She snapped her knives out and spun to greet whoever had spoken. But there was no one. The night was calm, nothing moved.
The grasses murmured and protested as Kaelan pushed up to his feet.
She was just about to ask Kaelan if he’d heard what she’d heard when another voice, this one gruff and low, said, “Twitchy, isn’t she?”
The first voice, higher and nasal, said, “A criminal, no doubt.”
A third gravel-filled voice asked, “Those knives certainly look stolen to me.”
“Who are you?” she demanded. “Where are you?”
“Down! They’re down!”
But Hero’s warning came too late. He leapt from her shoulder. The ground undulated as if filling up with water from below or... collapsing.
She grabbed Kaelan’s tunic to throw him clear, but not fast enough. Under them, the land gave way.
They plunged.
The fall lasted less than a second, a couple of blinks, but the impact knocked the wind out of her.
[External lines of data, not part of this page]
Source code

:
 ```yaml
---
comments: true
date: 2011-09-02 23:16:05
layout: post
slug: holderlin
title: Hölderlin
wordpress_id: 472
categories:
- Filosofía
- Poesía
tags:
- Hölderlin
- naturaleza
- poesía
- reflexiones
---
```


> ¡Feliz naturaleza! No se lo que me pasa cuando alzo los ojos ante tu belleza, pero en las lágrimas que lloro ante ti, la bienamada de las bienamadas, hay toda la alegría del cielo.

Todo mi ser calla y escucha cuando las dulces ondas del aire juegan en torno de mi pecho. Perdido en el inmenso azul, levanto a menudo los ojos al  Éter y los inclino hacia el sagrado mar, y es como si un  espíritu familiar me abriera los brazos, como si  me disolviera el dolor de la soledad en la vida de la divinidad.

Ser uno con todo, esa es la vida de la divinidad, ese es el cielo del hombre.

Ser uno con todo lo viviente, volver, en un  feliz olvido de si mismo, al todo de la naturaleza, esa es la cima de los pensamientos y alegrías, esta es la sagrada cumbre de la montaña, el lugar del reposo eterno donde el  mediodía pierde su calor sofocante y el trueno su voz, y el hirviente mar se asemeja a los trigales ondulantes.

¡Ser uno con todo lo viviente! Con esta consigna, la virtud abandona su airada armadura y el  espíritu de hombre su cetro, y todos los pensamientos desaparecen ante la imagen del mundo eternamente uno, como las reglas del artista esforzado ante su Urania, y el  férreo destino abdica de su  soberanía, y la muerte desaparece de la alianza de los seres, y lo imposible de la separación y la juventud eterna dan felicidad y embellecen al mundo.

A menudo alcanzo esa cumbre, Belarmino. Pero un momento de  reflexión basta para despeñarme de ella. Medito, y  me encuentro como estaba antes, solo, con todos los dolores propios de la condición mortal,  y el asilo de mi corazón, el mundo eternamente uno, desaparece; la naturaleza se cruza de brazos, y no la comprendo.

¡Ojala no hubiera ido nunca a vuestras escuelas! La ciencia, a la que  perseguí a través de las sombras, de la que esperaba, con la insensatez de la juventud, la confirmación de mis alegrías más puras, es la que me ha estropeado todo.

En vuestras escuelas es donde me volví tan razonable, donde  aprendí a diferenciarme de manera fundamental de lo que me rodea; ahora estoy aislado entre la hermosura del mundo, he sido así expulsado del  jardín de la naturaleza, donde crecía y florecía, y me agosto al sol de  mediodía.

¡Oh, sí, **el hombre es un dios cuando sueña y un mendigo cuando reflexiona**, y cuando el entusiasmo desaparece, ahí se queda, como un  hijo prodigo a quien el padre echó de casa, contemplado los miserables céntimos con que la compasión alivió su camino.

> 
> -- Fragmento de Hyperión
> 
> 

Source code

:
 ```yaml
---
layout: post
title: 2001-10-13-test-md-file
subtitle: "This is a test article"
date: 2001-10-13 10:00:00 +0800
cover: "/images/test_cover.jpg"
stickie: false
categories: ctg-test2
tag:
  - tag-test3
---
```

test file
She choked on loose dirt. Grasses had fallen on top of her too, slicing and clawing at her with their sharp edges.
In the next moment, she was trampled upon by crushing feet, as though she were caught in a rhinoceros stampede. They pinned her, preventing her from moving and breathing, while they tied and trussed her up like a lamb set for Python’s chopping block. Grasses and dirt still lay over her face, preventing her from seeing anything. Fortunately, she had just enough time to thrust her fingers into her shadow’s vault and release her knives. An oily tasting rag was stuffed into her mouth. She was flipped over onto her stomach and slammed down again. Tears stung her eyes as her hands were roughly bound.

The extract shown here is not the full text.